Bayesian identification of fibrous insulation thermal conductivity towards design of spacecraft thermal protection systems

TL;DR

This paper introduces a Bayesian information field theory approach to infer the thermal conductivity of fibrous insulation at high temperatures from limited data, aiding spacecraft thermal protection system design.

Contribution

It develops a novel Bayesian framework using IFT to reconstruct high-temperature thermal conductivity from sparse data, incorporating physics-based priors and uncertainty quantification.

Findings

Accurately reconstructs thermal conductivity beyond experimental regimes.

Quantifies uncertainty in conductivity estimates.

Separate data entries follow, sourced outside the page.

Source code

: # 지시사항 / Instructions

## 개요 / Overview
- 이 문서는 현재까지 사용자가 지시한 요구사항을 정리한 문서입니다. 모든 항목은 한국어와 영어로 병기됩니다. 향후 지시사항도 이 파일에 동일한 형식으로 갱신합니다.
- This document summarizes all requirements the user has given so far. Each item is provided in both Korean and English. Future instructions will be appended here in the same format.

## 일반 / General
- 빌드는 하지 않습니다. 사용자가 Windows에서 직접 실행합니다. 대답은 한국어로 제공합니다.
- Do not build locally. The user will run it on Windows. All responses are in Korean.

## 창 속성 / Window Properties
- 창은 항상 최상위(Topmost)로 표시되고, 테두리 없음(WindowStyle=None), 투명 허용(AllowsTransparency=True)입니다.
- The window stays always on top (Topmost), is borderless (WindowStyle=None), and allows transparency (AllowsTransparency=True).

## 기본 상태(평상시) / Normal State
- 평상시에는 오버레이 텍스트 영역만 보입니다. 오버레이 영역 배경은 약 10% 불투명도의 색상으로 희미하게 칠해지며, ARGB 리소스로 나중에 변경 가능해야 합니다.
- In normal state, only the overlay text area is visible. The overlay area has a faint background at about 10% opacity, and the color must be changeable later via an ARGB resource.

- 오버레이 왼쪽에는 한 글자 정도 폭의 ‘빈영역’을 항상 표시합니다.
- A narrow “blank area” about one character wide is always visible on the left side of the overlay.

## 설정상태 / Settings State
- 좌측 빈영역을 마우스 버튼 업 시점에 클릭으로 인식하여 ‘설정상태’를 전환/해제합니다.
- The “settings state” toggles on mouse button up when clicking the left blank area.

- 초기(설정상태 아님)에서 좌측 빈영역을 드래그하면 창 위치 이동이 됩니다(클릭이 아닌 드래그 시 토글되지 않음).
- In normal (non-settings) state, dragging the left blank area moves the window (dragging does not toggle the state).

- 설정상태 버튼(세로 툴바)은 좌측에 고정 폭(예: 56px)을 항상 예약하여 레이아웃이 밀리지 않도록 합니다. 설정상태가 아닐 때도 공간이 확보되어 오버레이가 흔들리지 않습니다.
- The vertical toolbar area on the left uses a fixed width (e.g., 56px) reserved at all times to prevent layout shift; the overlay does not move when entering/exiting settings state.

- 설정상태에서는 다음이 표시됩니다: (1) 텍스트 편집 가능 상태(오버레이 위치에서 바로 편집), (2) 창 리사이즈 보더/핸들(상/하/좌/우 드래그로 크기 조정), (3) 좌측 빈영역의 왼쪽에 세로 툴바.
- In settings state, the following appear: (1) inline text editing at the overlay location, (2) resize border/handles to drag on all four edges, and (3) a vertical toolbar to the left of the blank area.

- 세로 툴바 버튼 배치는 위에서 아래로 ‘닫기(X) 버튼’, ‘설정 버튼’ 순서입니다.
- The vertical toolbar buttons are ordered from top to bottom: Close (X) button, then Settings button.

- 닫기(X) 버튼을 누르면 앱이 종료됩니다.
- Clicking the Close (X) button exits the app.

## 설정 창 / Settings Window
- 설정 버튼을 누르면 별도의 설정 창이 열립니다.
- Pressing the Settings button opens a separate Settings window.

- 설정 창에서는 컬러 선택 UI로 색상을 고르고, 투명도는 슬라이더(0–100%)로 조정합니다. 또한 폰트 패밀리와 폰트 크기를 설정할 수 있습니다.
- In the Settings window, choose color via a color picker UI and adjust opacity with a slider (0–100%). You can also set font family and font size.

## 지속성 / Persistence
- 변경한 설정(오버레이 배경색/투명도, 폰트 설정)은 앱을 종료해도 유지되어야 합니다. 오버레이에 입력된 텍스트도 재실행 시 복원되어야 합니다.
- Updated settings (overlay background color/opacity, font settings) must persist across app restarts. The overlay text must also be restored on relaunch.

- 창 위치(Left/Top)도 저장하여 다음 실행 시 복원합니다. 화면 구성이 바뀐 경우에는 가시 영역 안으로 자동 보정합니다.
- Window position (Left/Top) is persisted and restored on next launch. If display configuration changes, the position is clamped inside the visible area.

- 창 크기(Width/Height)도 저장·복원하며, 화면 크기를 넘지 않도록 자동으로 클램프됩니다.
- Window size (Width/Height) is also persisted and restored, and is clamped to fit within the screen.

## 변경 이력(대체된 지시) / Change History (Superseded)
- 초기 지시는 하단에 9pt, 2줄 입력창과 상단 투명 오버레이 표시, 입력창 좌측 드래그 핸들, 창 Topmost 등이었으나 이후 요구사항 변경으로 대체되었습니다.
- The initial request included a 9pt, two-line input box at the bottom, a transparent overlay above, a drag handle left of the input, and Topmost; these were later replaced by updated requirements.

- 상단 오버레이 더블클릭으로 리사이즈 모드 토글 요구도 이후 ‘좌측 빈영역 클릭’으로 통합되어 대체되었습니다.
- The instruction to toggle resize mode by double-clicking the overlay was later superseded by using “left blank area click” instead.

Validates predictions against reference data.

Abstract

The design of spacecraft thermal protection systems (TPS) requires accurate knowledge of thermal transport properties across wide ranges of temperature and pressure. For fibrous insulation, conventional measurement techniques in laboratory settings are typically limited to temperatures much lower than what is reached in atmosphere entry scenarios. Moreover, it is often the case that only temperature measurements are available, meaning that the thermal conductivity of the insulation must be indirectly inferred as an inverse problem. We propose a Bayesian framework using information field theory (IFT) to reconstruct the thermal conductivity of high-temperature fibrous insulation from sparse experimental data. Under IFT, the conductivity is represented as a Gaussian process, and the physics is enforced via a physics-informed prior over the temperature derived from the heat equation. Bayes's rule produces an infinite-dimensional posterior distribution that quantifies uncertainty about the conductivity which can be evaluated in extrapolation regimes. We apply the method to Opacified Fibrous Insulation with both synthetic and experimental data to reconstruct the thermal conductivity beyond the experimental regime. The inferred conductivities are validated against reference data and then propagated into high-fidelity digital twins of flexible TPS performance under Mars and Earth entry trajectories. The results show that IFT yields accurate predictions with quantified uncertainty, enabling robust TPS sizing in regimes inaccessible to direct measurement.